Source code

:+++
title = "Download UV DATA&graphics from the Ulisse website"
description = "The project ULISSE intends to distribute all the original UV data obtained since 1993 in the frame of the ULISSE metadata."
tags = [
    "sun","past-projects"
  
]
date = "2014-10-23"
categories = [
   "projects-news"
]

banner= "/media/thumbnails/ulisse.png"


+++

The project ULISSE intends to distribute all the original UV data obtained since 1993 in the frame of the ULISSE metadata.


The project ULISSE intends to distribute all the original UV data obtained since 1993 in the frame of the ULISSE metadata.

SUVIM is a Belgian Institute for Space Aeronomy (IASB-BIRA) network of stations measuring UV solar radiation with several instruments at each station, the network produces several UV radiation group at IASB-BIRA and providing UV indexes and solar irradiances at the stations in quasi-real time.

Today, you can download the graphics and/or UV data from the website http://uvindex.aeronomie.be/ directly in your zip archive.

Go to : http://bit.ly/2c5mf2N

────────

(What the task asks) Transcribe the entire listing. Leave every word as it is.

(Solution for this exercise)
Source code

:+++
title = "Download UV DATA&graphics from the Ulisse website"
description = "The project ULISSE intends to distribute all the original UV data obtained since 1993 in the frame of the ULISSE metadata."
tags = [
    "sun","past-projects"
  
]
date = "2014-10-23"
categories = [
   "projects-news"
]

banner= "/media/thumbnails/ulisse.png"


+++

The project ULISSE intends to distribute all the original UV data obtained since 1993 in the frame of the ULISSE metadata.


The project ULISSE intends to distribute all the original UV data obtained since 1993 in the frame of the ULISSE metadata.

SUVIM is a Belgian Institute for Space Aeronomy (IASB-BIRA) network of stations measuring UV solar radiation with several instruments at each station, the network produces several UV radiation group at IASB-BIRA and providing UV indexes and solar irradiances at the stations in quasi-real time.

Today, you can download the graphics and/or UV data from the website http://uvindex.aeronomie.be/ directly in your zip archive.

Go to : http://bit.ly/2c5mf2N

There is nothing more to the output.